::: Recorded data :::

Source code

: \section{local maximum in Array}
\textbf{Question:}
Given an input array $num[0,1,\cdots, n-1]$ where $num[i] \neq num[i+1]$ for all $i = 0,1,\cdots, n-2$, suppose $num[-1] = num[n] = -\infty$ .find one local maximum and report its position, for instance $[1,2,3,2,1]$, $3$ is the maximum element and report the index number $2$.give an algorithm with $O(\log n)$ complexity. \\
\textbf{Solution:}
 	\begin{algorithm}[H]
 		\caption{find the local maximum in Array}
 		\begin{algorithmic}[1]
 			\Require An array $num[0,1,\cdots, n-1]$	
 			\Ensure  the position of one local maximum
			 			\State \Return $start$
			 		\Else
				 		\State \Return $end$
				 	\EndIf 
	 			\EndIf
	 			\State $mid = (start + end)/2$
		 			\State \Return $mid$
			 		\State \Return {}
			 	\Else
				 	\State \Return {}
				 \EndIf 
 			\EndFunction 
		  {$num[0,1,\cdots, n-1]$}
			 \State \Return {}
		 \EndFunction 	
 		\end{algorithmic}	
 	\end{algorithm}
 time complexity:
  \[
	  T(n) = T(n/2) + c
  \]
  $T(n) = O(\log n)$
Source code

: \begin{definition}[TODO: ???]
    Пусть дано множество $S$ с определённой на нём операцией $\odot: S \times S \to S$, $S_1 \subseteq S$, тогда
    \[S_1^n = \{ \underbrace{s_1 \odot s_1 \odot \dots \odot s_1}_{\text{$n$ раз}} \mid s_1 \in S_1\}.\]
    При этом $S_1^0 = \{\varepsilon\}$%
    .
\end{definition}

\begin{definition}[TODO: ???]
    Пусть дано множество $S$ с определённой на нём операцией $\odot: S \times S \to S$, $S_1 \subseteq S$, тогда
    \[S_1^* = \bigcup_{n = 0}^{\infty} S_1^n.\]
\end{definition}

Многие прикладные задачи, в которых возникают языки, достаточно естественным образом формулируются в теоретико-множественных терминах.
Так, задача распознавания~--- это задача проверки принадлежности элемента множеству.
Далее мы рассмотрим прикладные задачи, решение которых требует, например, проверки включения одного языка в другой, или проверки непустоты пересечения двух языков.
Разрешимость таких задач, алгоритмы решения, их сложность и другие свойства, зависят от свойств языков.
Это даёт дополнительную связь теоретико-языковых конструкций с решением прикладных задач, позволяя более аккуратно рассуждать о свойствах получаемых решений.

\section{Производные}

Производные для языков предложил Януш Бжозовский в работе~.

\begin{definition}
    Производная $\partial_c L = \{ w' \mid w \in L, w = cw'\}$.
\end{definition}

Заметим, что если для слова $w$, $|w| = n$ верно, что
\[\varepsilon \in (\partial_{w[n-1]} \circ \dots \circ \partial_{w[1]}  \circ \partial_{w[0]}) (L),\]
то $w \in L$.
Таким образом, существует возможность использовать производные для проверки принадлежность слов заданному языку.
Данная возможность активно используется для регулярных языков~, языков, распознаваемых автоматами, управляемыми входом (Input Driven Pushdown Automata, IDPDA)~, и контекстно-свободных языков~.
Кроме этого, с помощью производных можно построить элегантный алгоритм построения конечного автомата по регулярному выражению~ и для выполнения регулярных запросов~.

:::

**Work instruction:**
All that is needed is the opening run of the data, given again exactly: please include every line from the first through the line with "Многие прикладные задачи, в", both ends kept.

**Answer space:**
Source code

: \section{local maximum in Array}
\textbf{Question:}
Given an input array $num[0,1,\cdots, n-1]$ where $num[i] \neq num[i+1]$ for all $i = 0,1,\cdots, n-2$, suppose $num[-1] = num[n] = -\infty$ .find one local maximum and report its position, for instance $[1,2,3,2,1]$, $3$ is the maximum element and report the index number $2$.give an algorithm with $O(\log n)$ complexity. \\
\textbf{Solution:}
 	\begin{algorithm}[H]
 		\caption{find the local maximum in Array}
 		\begin{algorithmic}[1]
 			\Require An array $num[0,1,\cdots, n-1]$	
 			\Ensure  the position of one local maximum
			 			\State \Return $start$
			 		\Else
				 		\State \Return $end$
				 	\EndIf 
	 			\EndIf
	 			\State $mid = (start + end)/2$
		 			\State \Return $mid$
			 		\State \Return {}
			 	\Else
				 	\State \Return {}
				 \EndIf 
 			\EndFunction 
		  {$num[0,1,\cdots, n-1]$}
			 \State \Return {}
		 \EndFunction 	
 		\end{algorithmic}	
 	\end{algorithm}
 time complexity:
  \[
	  T(n) = T(n/2) + c
  \]
  $T(n) = O(\log n)$
Source code

: \begin{definition}[TODO: ???]
    Пусть дано множество $S$ с определённой на нём операцией $\odot: S \times S \to S$, $S_1 \subseteq S$, тогда
    \[S_1^n = \{ \underbrace{s_1 \odot s_1 \odot \dots \odot s_1}_{\text{$n$ раз}} \mid s_1 \in S_1\}.\]
    При этом $S_1^0 = \{\varepsilon\}$%
    .
\end{definition}

\begin{definition}[TODO: ???]
    Пусть дано множество $S$ с определённой на нём операцией $\odot: S \times S \to S$, $S_1 \subseteq S$, тогда
    \[S_1^* = \bigcup_{n = 0}^{\infty} S_1^n.\]
\end{definition}

Многие прикладные задачи, в которых возникают языки, достаточно естественным образом формулируются в теоретико-множественных терминах.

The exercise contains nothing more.